ACTION ITEM:
In the entries that follow, the line with "- **Responsive Design**: Works" opens the range and the line with "- **Frontend**: Next.js" closes it; repeat that range exactly, both lines included.

(Saved entries)
==============================
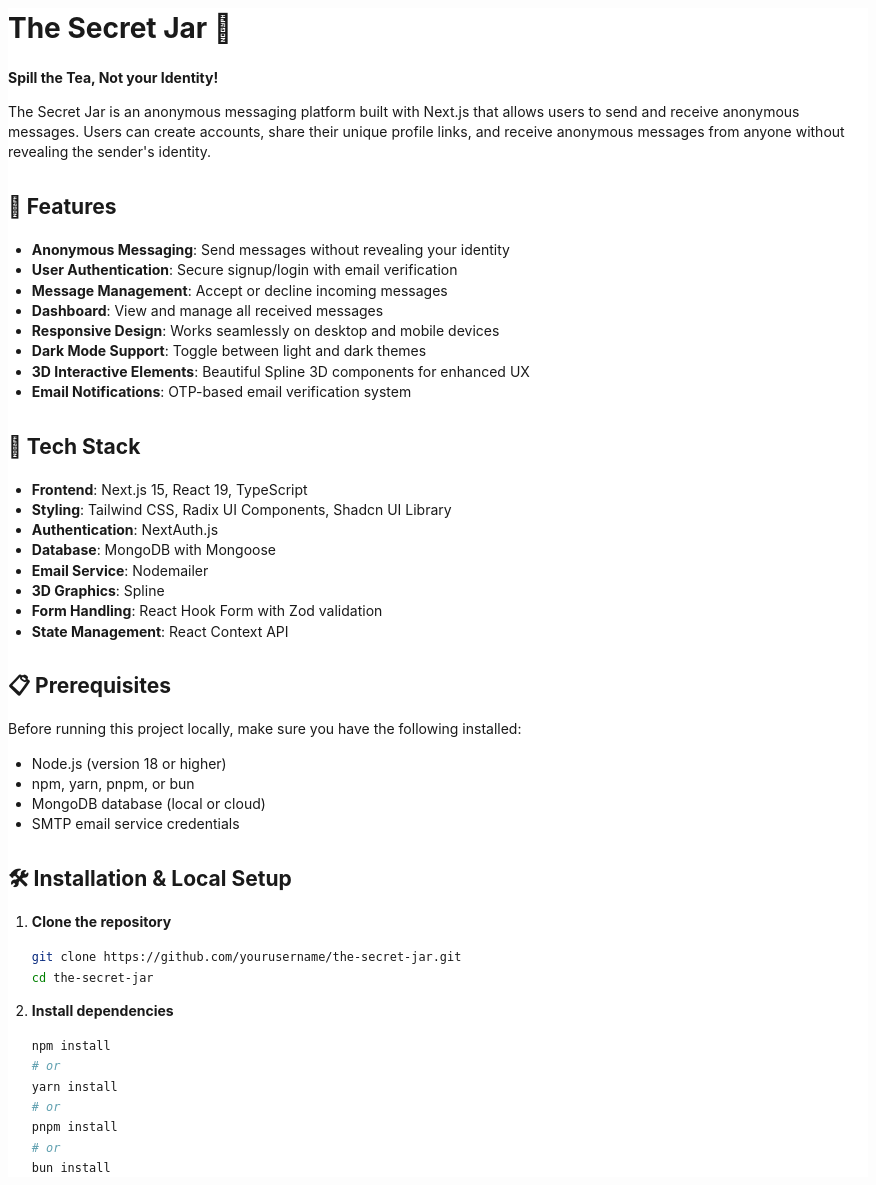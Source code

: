 # The Secret Jar 🏺

**Spill the Tea, Not your Identity!**

The Secret Jar is an anonymous messaging platform built with Next.js that allows users to send and receive anonymous messages. Users can create accounts, share their unique profile links, and receive anonymous messages from anyone without revealing the sender's identity.

## 🌟 Features

- **Anonymous Messaging**: Send messages without revealing your identity
- **User Authentication**: Secure signup/login with email verification
- **Message Management**: Accept or decline incoming messages
- **Dashboard**: View and manage all received messages
- **Responsive Design**: Works seamlessly on desktop and mobile devices
- **Dark Mode Support**: Toggle between light and dark themes
- **3D Interactive Elements**: Beautiful Spline 3D components for enhanced UX
- **Email Notifications**: OTP-based email verification system

## 🚀 Tech Stack

- **Frontend**: Next.js 15, React 19, TypeScript
- **Styling**: Tailwind CSS, Radix UI Components, Shadcn UI Library
- **Authentication**: NextAuth.js
- **Database**: MongoDB with Mongoose
- **Email Service**: Nodemailer
- **3D Graphics**: Spline
- **Form Handling**: React Hook Form with Zod validation
- **State Management**: React Context API

## 📋 Prerequisites

Before running this project locally, make sure you have the following installed:

- Node.js (version 18 or higher)
- npm, yarn, pnpm, or bun
- MongoDB database (local or cloud)
- SMTP email service credentials

## 🛠️ Installation & Local Setup

1. **Clone the repository**
   ```bash
   git clone https://github.com/yourusername/the-secret-jar.git
   cd the-secret-jar
   ```

2. **Install dependencies**
   ```bash
   npm install
   # or
   yarn install
   # or
   pnpm install
   # or
   bun install
   ```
==============================
SOLVED EXERCISE:
- **Responsive Design**: Works seamlessly on desktop and mobile devices
- **Dark Mode Support**: Toggle between light and dark themes
- **3D Interactive Elements**: Beautiful Spline 3D components for enhanced UX
- **Email Notifications**: OTP-based email verification system

## 🚀 Tech Stack

- **Frontend**: Next.js 15, React 19, TypeScript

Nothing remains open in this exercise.